Since more feedback may help here i also send this to php-dev

At 15:47 08.12.2002, Stanislav Malyshev wrote:
MB>> Therefor i would vote for allowing only decreasing the visibility or force
MB>> to keep it.

Decreasing visibility contradicts the basic inheritance principle - that
derived class "is-a" base class, i.e., basically, it can be used in any
place the base class is used. If you restrict methods in derived class, it
may lead to a situation where $foo->method() works with base class, but
fails with derived class - which is, as I said, against the inheritance
principle.
As for increasing visibility - I don't see major problem in it. What could
be the problem if derived class is allowed to open protected method to
public? After all, it could proxy it anyways...
Let me say two things first:
1) Visibility is about information hiding not showing.
2) You are wrong about 'is-a' in general. Our main problem here is that we
do not have a typecast operator.

1) Visibility modifiers are for information hiding. That is you can hide certain
implementation details. Each class has three interfaces: i) the interface
accessible from any other scope. ii) the interface accessible from any
derived class

Suppose you are going to design an encryption framework. Then you surely will
first design an interface. In php you will create an abstract class to accomplish
this. Then you will implement general features which will handle unencrypted
content and such. Also you may implement general key handling. In the class
hierarchy you will make all acess to uncencrypted content protected or even
private starting from here. Doing this you ensure that no user and in case of
private even no derived class can access unencrypted content.
=> Only information hiding = decreasing visibility.

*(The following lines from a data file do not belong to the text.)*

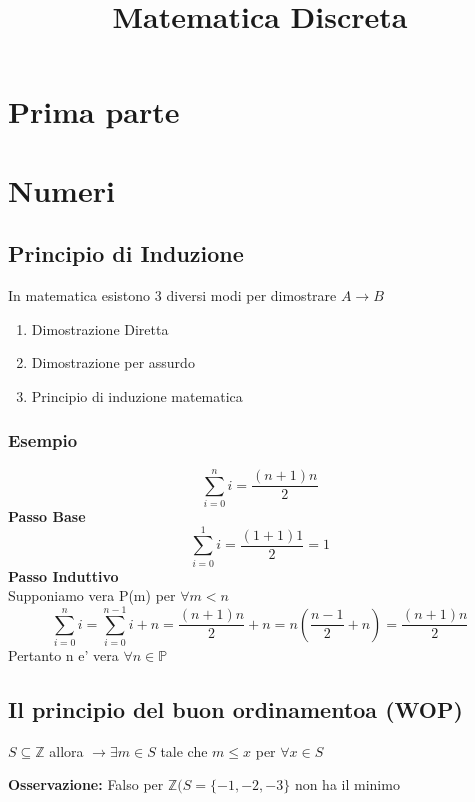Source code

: \documentclass{article}
\title{Matematica Discreta}
\begin{document}
    \section{Prima parte}
    \begin{flushleft}

    \end{flushleft}
    \section{Numeri}
    \subsection{Principio di Induzione}
    \begin{flushleft}
        In matematica esistono 3 diversi modi per dimostrare
        $A\to B$
        \begin{enumerate}
            \item Dimostrazione Diretta
            \item Dimostrazione per assurdo
            \item Principio di induzione matematica
        \end{enumerate}
        \subsubsection{Esempio}
        \begin{equation}
            \sum_{i=0}^n i = \frac{(n+1)n}{2}
            \label{eq:1 }
        \end{equation}
        \textbf{Passo Base}\\
        \begin{equation}
            \sum_{i=0}^1 i = \frac{(1+1)1}{2} = 1
            \label{eq:2 }
        \end{equation}
        \textbf{Passo Induttivo}\\
        Supponiamo vera P(m) per $\forall m<n$
        \begin{equation}
            \sum_{i=0}^n i = \sum_{i=0}^{n-1} i+n= \frac{(n+1)n}{2} +n = n(\frac{n-1}{2} +n)=\frac{(n+1)n}{2}
            \label{eq: 3}
        \end{equation}
        Pertanto n e' vera $\forall n \in \mathbb{P}$
    \end{flushleft}
    \subsection{Il principio del buon ordinamentoa (WOP)}
    \begin{flushleft}
            $S \subseteq \mathbb{Z}$ allora $\rightarrow \exists m\in S$ tale che $m\leq x$ per $\forall x\in S$
    \end{flushleft}
    \begin{flushleft}
        \textbf{Osservazione:} Falso per $\mathbb{Z} (S = \{-1,-2,-3\}$ non ha il minimo
    \end{flushleft}
\end{document}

Or suppose you have a class for content handling and you will base encryption on
top of this. Then you will derive the encryption handling from content handling and
mark unencrypted acess methods/properties as private.
=> Only information hiding = decreasing visibility.

Note the different motivations for deriving classes above.

More examples could be made but that's not the point here. The point is that
there is a need for decreasing visibility. And personally i do not see any need
for increasing visibility besides the 'is_a' comment.

When increasing the visibility you show functionality being hidden in a base class.
Most often this is done to fix wrong class design or to missuse baseclasses in ways
they are not designed for.

2) For our current implementation you are partly right with your comment on
'is_a' because you cannot use a parent interface of a class. But your comment
does not hold since 'is_a' does not work even without visibility in php like you want
it.

Example without visibility:

class A {
function println($msg) {
echo "$msg\n";
}
}
class B {
function println() {
// whatever...
}
}

when in this example you work on B instances with A's protocol you will see
that B's println does not recognize $msg. => When deriving classes in a typed
language an overloaded method must accept the same input and must return
the same output.

Maybe we decide that for PHP this is not a problem since we simply ignore
this fact what is possible in a loosely typed language. Otherwise deriving checks
would become much more complex since we need to store the input and check
for that, too. At least we must count required, optional and "..." input parameters
then.

In the above example I assumed we had inheritance working as in typed OO
languages. I further assumed that when having B as a subclass of A and b
as instance of B, b can be used with protocol A by using a typecast. That is:
is_a(b, A) === true implies that even methods made private in B can be used
with protocol A if they are public there. It does not imply that you can use A's
protocol without typecasting b to A. When in this scenario all methods are linked
dynamically we have what we want: by calling a method from b typecysted to A
the overwritten method from class B is being invoked.

Immediate conclusion: I tried changing visibility in other languages and read again
about it in some books. I came to the conclusion that both increasing and
decreasing works in some languages but only found hints for the need of
information hiding (decreasing visibility).

Example:
#include <iostream>

class A {
public:
virtual void pub() { cout << "A::pub" << endl; };

protected:
virtual void pro() { cout << "A::pro" << endl; };
};

class B: public A {
protected:
virtual void pub() { cout << "B::pub" << endl; }; // You can also make this private

public:
virtual void pro() { cout << "B::pro" << endl; };

};

int main(int argc, char **argv) {
B *b = new B();
b->pro();
dynamic_cast<A*>(b)->pub();
// b->pub(); B::pub is protected
delete b;
}

In this C++ example dynamic_cast is used for "is_a". When dynamic_cast<X*>(p)
returns NULL the variable p is not of type X or one of it's parent.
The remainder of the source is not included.